SSPO durante el gobierno de Gabino Cué contrajo millonario contrato con empresa investigada en varias entidades del país

Juan Carlos Zavala

Durante tres años consecutivos, el Gobierno de Oaxaca a través de la Secretaría de Seguridad Pública (SSPO) contrajo contratos millonarios con la empresa Seguritech Privada S. A. de C. V. para la instalación del equipo de videovigilancia de la Dirección General del Centro de Control, Comando y Comunicación (C4). Las adjudicaciones, sin embargo, se realizaron sin licitación pública a una empresa investigada en varias entidades del país por incumplimiento y cuestionable calidad de las cámaras de vigilancia.

Del 2010 al 2012, el monto del contrato con Seguritech Privada con el gobierno del estado ascendió a 98 millones 27 mil 112.02 pesos para el “Proyecto integral de Servicios de Mantenimiento, Mejoramiento y Equipamiento de Sistemas”.

Diarios de circulación nacional como El Financiero, afirman que la empresa propiedad de Ariel Zeev Picker Schatz, ha recibido de al menos 20 estados de la república recursos por miles de millones de pesos a pesar de tener quejas e incumplimientos. De acuerdo con su sitio web, tiene presencia en 22 estados y cuenta con oficinas en Acapulco, Culiacán, Hermosillo, Mérida, Mexicali, Monterrey, Morelia, Oaxaca, Saltillo, Silao y Toluca.
En el caso de Oaxaca, los contratos se realizaron con los recursos del Fondo de Aportaciones para la Seguridad Pública (FASP) y el primero registro, según documentos en poder Noticias, con el gobierno del estado fue en el 2010 con un monto de un millón 171 mil 655.10 pesos para equipo de vigilancia.
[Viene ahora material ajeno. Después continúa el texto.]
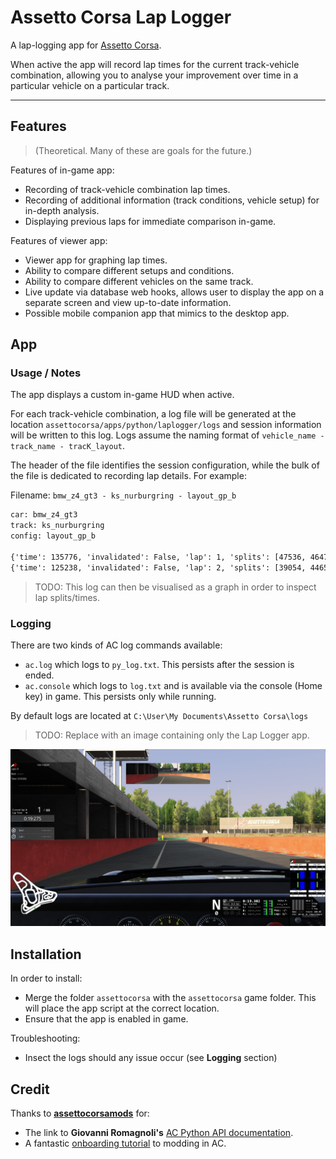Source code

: # Assetto Corsa Lap Logger

A lap-logging app for [Assetto Corsa](https://www.assettocorsa.net/home-ac).

When active the app will record lap times for the current track-vehicle combination, allowing you to analyse your improvement over time in a particular vehicle on a particular track.

---

## Features

> (Theoretical. Many of these are goals for the future.)

Features of in-game app:

- Recording of track-vehicle combination lap times.
- Recording of additional information (track conditions, vehicle setup) for in-depth analysis.
- Displaying previous laps for immediate comparison in-game.

Features of viewer app:

- Viewer app for graphing lap times.
- Ability to compare different setups and conditions.
- Ability to compare different vehicles on the same track.
- Live update via database web hooks, allows user to display the app on a separate screen and view up-to-date information.
- Possible mobile companion app that mimics to the desktop app.

## App

### Usage / Notes

The app displays a custom in-game HUD when active.

For each track-vehicle combination, a log file will be generated at the location `assettocorsa/apps/python/laplogger/logs` and session information will be written to this log. Logs assume the naming format of `vehicle_name - track_name - tracK_layout`.

The header of the file identifies the session configuration, while the bulk of the file is dedicated to recording lap details. For example:

Filename: `bmw_z4_gt3 - ks_nurburgring - layout_gp_b`

```txt
car: bmw_z4_gt3
track: ks_nurburgring
config: layout_gp_b

{'time': 135776, 'invalidated': False, 'lap': 1, 'splits': [47536, 46472, 41768]}
{'time': 125238, 'invalidated': False, 'lap': 2, 'splits': [39054, 44658, 41526]}
```

> TODO: This log can then be visualised as a graph in order to inspect lap splits/times.

### Logging

There are two kinds of AC log commands available:

- `ac.log` which logs to `py_log.txt`. This persists after the session is ended.
- `ac.console` which logs to `log.txt` and is available via the console (Home key) in game. This persists only while running.

By default logs are located at `C:\User\My Documents\Assetto Corsa\logs`

> TODO: Replace with an image containing only the Lap Logger app.

![Image](/Documentation/20190518203937-HUD.jpg)

## Installation

In order to install:

- Merge the folder `assettocorsa` with the `assettocorsa` game folder. This will place the app script at the correct location.
- Ensure that the app is enabled in game.

Troubleshooting:

- Insect the logs should any issue occur (see **Logging** section)

## Credit

Thanks to [**assettocorsamods**](https://assettocorsamods.net) for:

- The link to **Giovanni Romagnoli's** [AC Python API documentation](https://assettocorsamods.net/threads/doc-python-doc.59/).
- A fantastic [onboarding tutorial](https://assettocorsamods.net/threads/getting-started-with-ac-app-developing.716/) to modding in AC.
El segundo se realizó en el año 2011 por un monto de cinco millones 900 mil pesos para las para las acciones “Cámaras”, “Infraestructura”, “Servidores y Estación de Monitoreo” del proyecto “Videovigilancia”.

La Auditoría Superior de la Federación aseguró que este contrato se adjudicó de manera directa al proveedor Seguritech Privada, S.A. de C.V.; sin embargo, no contó con el expediente de la adjudicación directa por excepción a la licitación pública, contrato y garantía de cumplimiento; asimismo, no acreditó los criterios de economía, eficacia, eficiencia, imparcialidad, honradez y transparencia que aseguraran las mejores condiciones para el estado.
En el resultado de la auditoría a los recursos del FASP de ese año, pidió a la Secretaría de la Contraloría y Transparencia Gubernamental del Estado de Oaxaca, realizar las investigaciones pertinentes y, en su caso, inicie el procedimiento administrativo correspondiente.

“Por los actos u omisiones de los servidores públicos que en su gestión no contaron con el expediente de adjudicación por excepción a la licitación pública, contrato y garantía de cumplimiento; asimismo, que no acreditaron los criterios de economía, eficacia, eficiencia, imparcialidad, honradez y transparencia que aseguraran las mejores condiciones para el estado”.

Pese a ello, al año siguiente – 2012 – el gobierno del estado volvió a contratar a la empresa pero ahora con un monto mucho mayor: 90 millones 955 mil 456.92 para el Proyecto Integral de Servicios de Mantenimiento, Mejoramiento y Equipamiento de Sistemas, es decir, para la instalación de cámaras de vigilancia del C4.

Este último contrato también se realizó bajo adjudicación directa como se marca en el acuerdo CABS/DMANVSO-017/2012. Según medios nacionales, la empresa fue investigada por el incumplimiento, calidad y eficiencia del equipo que instaló; algunas de las cámaras de vigilancia fueron colocadas en la Central de Abastos de la ciudad de Oaxaca.